Wednesday, September 12th, 2018 • 3:40 pm

Adventurer and journalist Mark Jenkins, of Laramie, will share his latest experiences exploring the Desert Mountains of the Sinai Peninsula in Egypt during a free public presentation on Monday, September 24, 2018, at 7:00 pm in the Fine Arts Auditorium at Eastern Wyoming College in Torrington.

Camels, Climbing and St. Catherine: An Expedition to EgyptJenkins, a field writer for National Geographic and a University of Wyoming School of Politics, Public Affairs and International Studies lecturer, will present “Camels, Climbing, and St. Catherine: An Expedition to Egypt”. The program is part of UW’s Center for Global Studies spring 2018 “World to Wyoming Series with Mark Jenkins.

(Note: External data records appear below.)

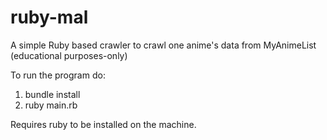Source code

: # ruby-mal
A simple Ruby based crawler to crawl one anime's data from MyAnimeList (educational purposes-only)

To run the program do:
1. bundle install
2. ruby main.rb

Requires ruby to be installed on the machine.

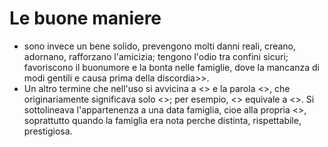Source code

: # Le buone maniere
- sono invece un bene solido, prevengono molti danni reali, creano, adornano, rafforzano l'amicizia; tengono l'odio tra confini sicuri; favoriscono il buonumore e la bonta nelle famiglie, dove la mancanza di modi gentili e causa prima della discordia>>.
- Un altro termine che nell'uso si avvicina a <<cortese>> e la parola <<gentile>>, che originariamente significava solo <<appartenente a una data famiglia>>; per esempio, <<stemma gentilizio>> equivale a <<stemma della famiglia>>. Si sottolineava l'appartenenza a una data famiglia, cioe alla propria <<gente>>, soprattutto quando la famiglia era nota perche distinta, rispettabile, prestigiosa.
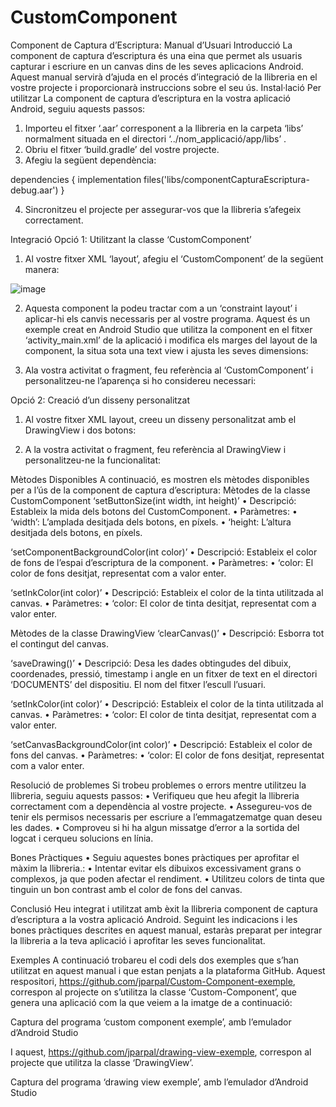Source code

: # CustomComponent
Component de Captura d’Escriptura: Manual d’Usuari
Introducció
La component de captura d’escriptura és una eina que permet als usuaris capturar i escriure en un canvas dins de les seves aplicacions Android. Aquest manual servirà d’ajuda en el procés d’integració de la llibreria en el vostre projecte i proporcionarà instruccions sobre el seu ús.
Instal·lació
Per utilitzar La component de captura d’escriptura en la vostra aplicació Android, seguiu aquests passos:
1.	Importeu el fitxer ‘.aar’ corresponent a la llibreria en la carpeta ‘libs’ normalment situada en el directori ‘../nom_applicació/app/libs’ .
2.	Obriu el fitxer ‘build.gradle’ del vostre projecte.
3.	Afegiu la següent dependència:

 dependencies {
    implementation files('libs/componentCapturaEscriptura-debug.aar')
}

4.	Sincronitzeu el projecte per assegurar-vos que la llibreria s’afegeix correctament.

Integració
Opció 1: Utilitzant la classe ‘CustomComponent’
1.	Al vostre fitxer XML ‘layout’, afegiu el ‘CustomComponent’ de la següent manera:

 ![image](https://github.com/jparpal/CustomComponent/assets/64012369/5695c87f-9efd-4daf-baca-9e0bc7f30719)


2.	Aquesta component la podeu tractar com a un ‘constraint layout’ i aplicar-hi els canvis necessaris per al vostre programa.
Aquest és un exemple creat en Android Studio que utilitza la component en el fitxer ‘activity_main.xml’ de la aplicació i modifica els marges del layout de la component, la situa sota una text view i ajusta les seves dimensions:

 

3.	Ala vostra activitat o fragment, feu referència al ‘CustomComponent’ i personalitzeu-ne l’aparença si ho considereu necessari:

 

Opció 2: Creació d’un disseny personalitzat
1.	Al vostre fitxer XML layout, creeu un disseny personalitzat amb el DrawingView i dos botons:

 



2.	A la vostra activitat o fragment, feu referència al DrawingView i personalitzeu-ne la funcionalitat:

 

Mètodes Disponibles
A continuació, es mostren els mètodes disponibles per a l’ús de la component de captura d’escriptura:
Mètodes de la classe CustomComponent
‘setButtonSize(int width, int height)’
•	Descripció: Estableix la mida dels botons del CustomComponent.
•	Paràmetres:
•	‘width’: L’amplada desitjada dels botons, en píxels.
•	‘height: L’altura desitjada dels botons, en píxels.

‘setComponentBackgroundColor(int color)’
•	Descripció: Estableix el color de fons de l’espai d’escriptura de la component.
•	Paràmetres:
•	‘color: El color de fons desitjat, representat com a valor enter.

‘setInkColor(int color)’
•	Descripció: Estableix el color de la tinta utilitzada al canvas.
•	Paràmetres:
•	‘color: El color de tinta desitjat, representat com a valor enter.

Mètodes de la classe DrawingView
‘clearCanvas()’
•	Descripció: Esborra tot el contingut del canvas.

‘saveDrawing()’
•	Descripció: Desa les dades obtingudes del dibuix, coordenades, pressió, timestamp i angle en un fitxer de text en el directori ‘DOCUMENTS’ del dispositiu. El nom del fitxer l’escull l’usuari.

‘setInkColor(int color)’
•	Descripció: Estableix el color de la tinta utilitzada al canvas.
•	Paràmetres:
•	‘color: El color de tinta desitjat, representat com a valor enter.

‘setCanvasBackgroundColor(int color)’
•	Descripció: Estableix el color de fons del canvas.
•	Paràmetres:
•	‘color: El color de fons desitjat, representat com a valor enter.

Resolució de problemes
Si trobeu problemes o errors  mentre utilitzeu la llibreria, seguiu aquests passos:
•	Verifiqueu que heu afegit la llibreria correctament com a dependència al vostre projecte.
•	Assegureu-vos de tenir els permisos necessaris per escriure a l’emmagatzematge quan deseu les dades.
•	Comproveu si hi ha algun missatge d’error a la sortida del logcat i cerqueu solucions en línia.

Bones Pràctiques
•	Seguiu aquestes bones pràctiques per aprofitar el màxim la llibreria.:
•	Intentar evitar els dibuixos excessivament grans o complexos, ja que poden afectar el rendiment.
•	Utilitzeu colors de tinta que tinguin un bon contrast amb el color de fons del canvas.

Conclusió
Heu integrat i utilitzat amb èxit la llibreria component de captura d’escriptura a la vostra aplicació Android. Seguint les indicacions  i les bones pràctiques descrites en aquest manual, estaràs preparat per integrar la llibreria a la teva aplicació i aprofitar les seves funcionalitat.


















Exemples
A continuació trobareu el codi dels dos exemples que s’han utilitzat en aquest manual i que estan penjats a la plataforma GitHub.
Aquest respositori, https://github.com/jparpal/Custom-Component-exemple, correspon al projecte on s’utilitza la classe ‘Custom-Component’, que genera una aplicació com la que veiem a la imatge de a continuació:

 
Captura del programa ‘custom component exemple’, amb l’emulador d’Android Studio


I aquest, https://github.com/jparpal/drawing-view-exemple, correspon al projecte que utilitza la classe ‘DrawingView’.

 
Captura del programa ‘drawing view exemple’, amb l’emulador d’Android Studio

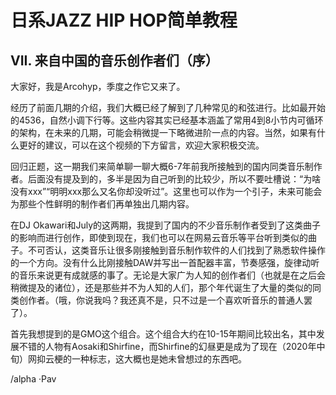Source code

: # 日系JAZZ HIP HOP简单教程 
## VII. 来自中国的音乐创作者们（序）
大家好，我是Arcohyp，季度之作它又来了。

经历了前面几期的介绍，我们大概已经了解到了几种常见的和弦进行。比如最开始的4536，自然小调下行等。这些内容其实已经基本涵盖了常用4到8小节内可循环的架构，在未来的几期，可能会稍微提一下略微进阶一点的内容。当然，如果有什么更好的建议，可以在这个视频的下方留言，欢迎大家积极交流。

回归正题，这一期我们来简单聊一聊大概6-7年前我所接触到的国内同类音乐制作者。后面没有提及到的，多半是因为自己听到的比较少，所以不要吐槽说：“为啥没有xxx”“明明xxx那么又名你却没听过”。这里也可以作为一个引子，未来可能会为那些个性鲜明的制作者们再单独出几期内容。

在DJ Okawari和July的这两期，我提到了国内的不少音乐制作者受到了这类曲子的影响而进行创作，即使到现在，我们也可以在网易云音乐等平台听到类似的曲子。不可否认，这类音乐让很多刚接触到音乐制作软件的人们找到了熟悉软件操作的一个方向。没有什么比刚接触DAW并写出一首配器丰富，节奏感强，旋律动听的音乐来说更有成就感的事了。无论是大家广为人知的创作者们（也就是在之后会稍微提及的诸位），还是那些并不为人知的人们，那个年代诞生了大量的类似的同类创作者。（哦，你说我吗？我还真不是，只不过是一个喜欢听音乐的普通人罢了）。

首先我想提到的是GMO这个组合。这个组合大约在10-15年期间比较出名，其中发展不错的人物有Aosaki和Shirfine，而Shirfine的幻昼更是成为了现在（2020年中旬）网抑云梗的一种标志，这大概也是她未曾想过的东西吧。

/alpha ·Pav

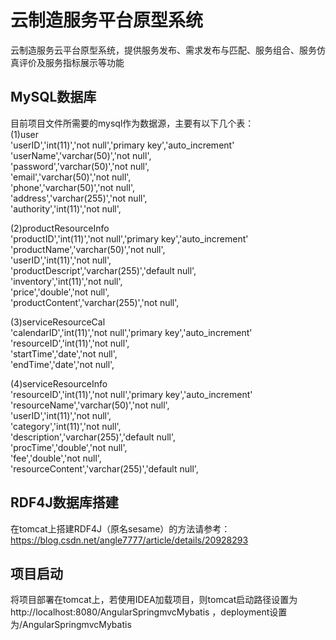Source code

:# 云制造服务平台原型系统
云制造服务云平台原型系统，提供服务发布、需求发布与匹配、服务组合、服务仿真评价及服务指标展示等功能

## MySQL数据库
目前项目文件所需要的mysql作为数据源，主要有以下几个表：    
(1)user      
'userID','int(11)','not null','primary key','auto_increment'   
'userName','varchar(50)','not null',  
'password','varchar(50)','not null',    
'email','varchar(50)','not null',   
'phone','varchar(50)','not null',    
'address','varchar(255)','not null',  
'authority','int(11)','not null',   
     
(2)productResourceInfo       
'productID','int(11)','not null','primary key','auto_increment'    
'productName','varchar(50)','not null',   
'userID','int(11)','not null',    
'productDescript','varchar(255)','default null',    
'inventory','int(11)','not null',   
'price','double','not null',    
'productContent','varchar(255)','not null',

(3)serviceResourceCal       
'calendarID','int(11)','not null','primary key','auto_increment'    
'resourceID','int(11)','not null',      
'startTime','date','not null',    
'endTime','date','not null',      

(4)serviceResourceInfo        
'resourceID','int(11)','not null','primary key','auto_increment'   
'resourceName','varchar(50)','not null',   
'userID','int(11)','not null',   
'category','int(11)','not null',   
'description','varchar(255)','default null',   
'procTime','double','not null',   
'fee','double','not null',    
'resourceContent','varchar(255)','default null',   

## RDF4J数据库搭建
在tomcat上搭建RDF4J（原名sesame）的方法请参考：https://blog.csdn.net/angle7777/article/details/20928293    


## 项目启动
将项目部署在tomcat上，若使用IDEA加载项目，则tomcat启动路径设置为http://localhost:8080/AngularSpringmvcMybatis ，deployment设置为/AngularSpringmvcMybatis   
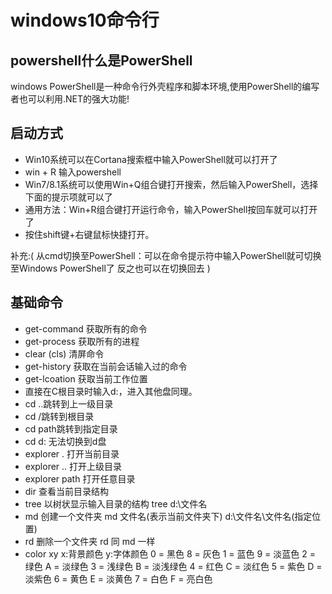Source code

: # windows10命令行
## powershell什么是PowerShell

windows PowerShell是一种命令行外壳程序和脚本环境,使用PowerShell的编写者也可以利用.NET的强大功能!



## 启动方式

- Win10系统可以在Cortana搜索框中输入PowerShell就可以打开了 
- win + R 输入powershell
- Win7/8.1系统可以使用Win+Q组合键打开搜索，然后输入PowerShell，选择下面的提示项就可以了 
- 通用方法：Win+R组合键打开运行命令，输入PowerShell按回车就可以打开了 
- 按住shift键+右键鼠标快捷打开。 

补充:( 从cmd切换至PowerShell：可以在命令提示符中输入PowerShell就可切换至Windows PowerShell了  反之也可以在切换回去 )



## 基础命令

- get-command 获取所有的命令
- get-process 获取所有的进程
- clear (cls) 清屏命令
- get-history 获取在当前会话输入过的命令
- get-lcoation 获取当前工作位置
- 直接在C根目录时输入d:，进入其他盘同理。 
- cd ..跳转到上一级目录 
- cd /跳转到根目录 
- cd path跳转到指定目录 
- cd d: 无法切换到d盘 
- explorer .    打开当前目录 
- explorer ..    打开上级目录 
- explorer  path   打开任意目录 
- dir 查看当前目录结构
- tree 以树状显示输入目录的结构   tree d:\文件名
- md 创建一个文件夹  md 文件名(表示当前文件夹下) d:\文件名\文件名(指定位置)
- rd 删除一个文件夹  rd 同 md 一样
- color xy  x:背景颜色 y:字体颜色
  0 = 黑色 8 = 灰色 1 = 蓝色 9 = 淡蓝色 2 = 绿色 A = 淡绿色 3 = 浅绿色 B = 淡浅绿色 4 = 红色 C = 淡红色 5 = 紫色 D = 淡紫色 6 = 黄色 E = 淡黄色 7 = 白色 F = 亮白色 
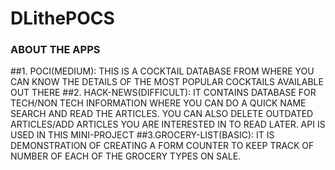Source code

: # DLithePOCS


### ABOUT THE APPS


##1. POCI(MEDIUM): THIS IS A COCKTAIL DATABASE FROM WHERE YOU CAN KNOW THE DETAILS OF THE MOST POPULAR COCKTAILS AVAILABLE OUT THERE
##2. HACK-NEWS(DIFFICULT): IT CONTAINS  DATABASE FOR TECH/NON TECH INFORMATION WHERE YOU CAN DO A QUICK NAME SEARCH AND READ THE ARTICLES.
                         YOU CAN ALSO DELETE OUTDATED ARTICLES/ADD ARTICLES YOU ARE INTERESTED IN TO READ LATER.
                         API IS USED IN THIS MINI-PROJECT
##3.GROCERY-LIST(BASIC): IT IS DEMONSTRATION OF CREATING A FORM COUNTER TO KEEP TRACK OF NUMBER OF EACH OF THE GROCERY TYPES ON SALE.  
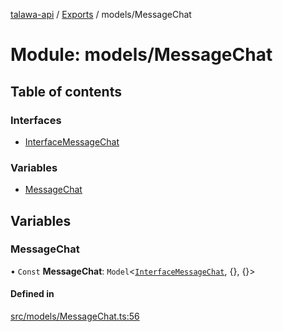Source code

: [talawa-api](../README.md) / [Exports](../modules.md) / models/MessageChat

# Module: models/MessageChat

## Table of contents

### Interfaces

- [InterfaceMessageChat](../interfaces/models_MessageChat.InterfaceMessageChat.md)

### Variables

- [MessageChat](models_MessageChat.md#messagechat)

## Variables

### MessageChat

• `Const` **MessageChat**: `Model`\<[`InterfaceMessageChat`](../interfaces/models_MessageChat.InterfaceMessageChat.md), \{\}, \{\}\>

#### Defined in

[src/models/MessageChat.ts:56](https://github.com/PalisadoesFoundation/talawa-api/blob/7d5b1e7/src/models/MessageChat.ts#L56)
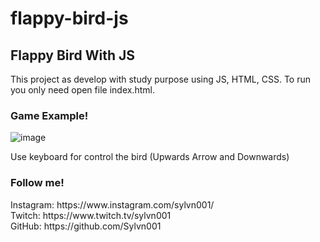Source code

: # flappy-bird-js

<h2> Flappy Bird With JS</h2>

This project as develop with study purpose using JS, HTML, CSS.
To run you only need open file index.html.

<h3>Game Example!</h3>

![image](https://user-images.githubusercontent.com/50564121/135025694-f75af8f9-638f-447a-9878-f9b3b7880102.png)

<p>Use keyboard for control the bird (Upwards Arrow and Downwards) </p>

<h3> Follow me! </h3>
Instagram: https://www.instagram.com/sylvn001/ <br>
Twitch: https://www.twitch.tv/sylvn001 <br>
GitHub: https://github.com/Sylvn001 <br>

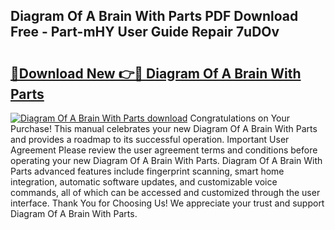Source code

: ## Diagram Of A Brain With Parts PDF Download Free - Part-mHY User Guide Repair 7uDOv

# <h2><a href="http://dfmyntn.blite.top/?on=Diagram+Of+A+Brain+With+Parts">🔗Download New 👉🔴 Diagram Of A Brain With Parts</a></h2>

[![Diagram Of A Brain With Parts download](https://i.imgur.com/lujVjoI.png)](http://dfmyntn.blite.top/?on=Diagram+Of+A+Brain+With+Parts)
Congratulations on Your Purchase! This manual celebrates your new Diagram Of A Brain With Parts and provides a roadmap to its successful operation. Important User Agreement Please review the user agreement terms and conditions before operating your new Diagram Of A Brain With Parts. Diagram Of A Brain With Parts advanced features include fingerprint scanning, smart home integration, automatic software updates, and customizable voice commands, all of which can be accessed and customized through the user interface. Thank You for Choosing Us! We appreciate your trust and support Diagram Of A Brain With Parts.
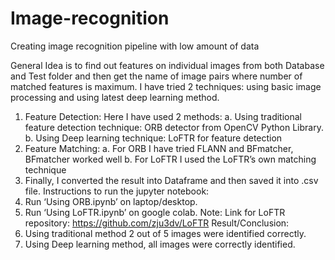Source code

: # Image-recognition
Creating image recognition pipeline with low amount of data

General Idea is to find out features on individual images from both Database and Test folder and then get the name of image pairs where number of matched features is maximum. I have tried 2 techniques: using basic image processing and using latest deep learning method.
1.	Feature Detection: 
Here I have used 2 methods:
a.	Using traditional feature detection technique: 
ORB detector from OpenCV Python Library.
b.	Using Deep learning technique:
LoFTR for feature detection 
2.	Feature Matching: 
a.	For ORB I have tried FLANN and BFmatcher, BFmatcher worked well
b.	For LoFTR I used the LoFTR’s own matching technique
3.	Finally, I converted the result into Dataframe and then saved it into .csv file.
Instructions to run the jupyter notebook:
1.	Run ‘Using ORB.ipynb’ on laptop/desktop.
2.	Run ‘Using LoFTR.ipynb’ on google colab.
Note: Link for LoFTR repository: https://github.com/zju3dv/LoFTR
Result/Conclusion:
1.	Using traditional method 2 out of 5 images were identified correctly.
2.	Using Deep learning method, all images were correctly identified.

Hidden in the heart of the Desert Mountains of the Sinai Peninsula are enormous walls and domes of red granite. In November, Jenkins led a 4-man team of Wyoming Climbers to South Sinai. The team lived with the Bedouin, traveled by camel caravan and put up new routes on 1000-foot walls.

South Sinai is a pivotal region in the three Abrahamic religions: Christianity, Judaism and Islam. It was on Mt. Sinai that Moses, according to the Old Testament, received the Ten Commandments.

At the base of Mt. Sinai lies Saint Catherine’s Monastery, built in 565 A.D. upon the site where Moses saw the burning bush. St. Catherine’s is the oldest continuously operating monastery in the world. Christians and Muslims have lived here in harmony for over a millennium.

Camels, Climbing and St. Catherine: An expedition to Egypt, is about climbing big walls in a remote land, about Christion monks and Bedouin nomads, about a place where tolerance is more powerful than terrorism.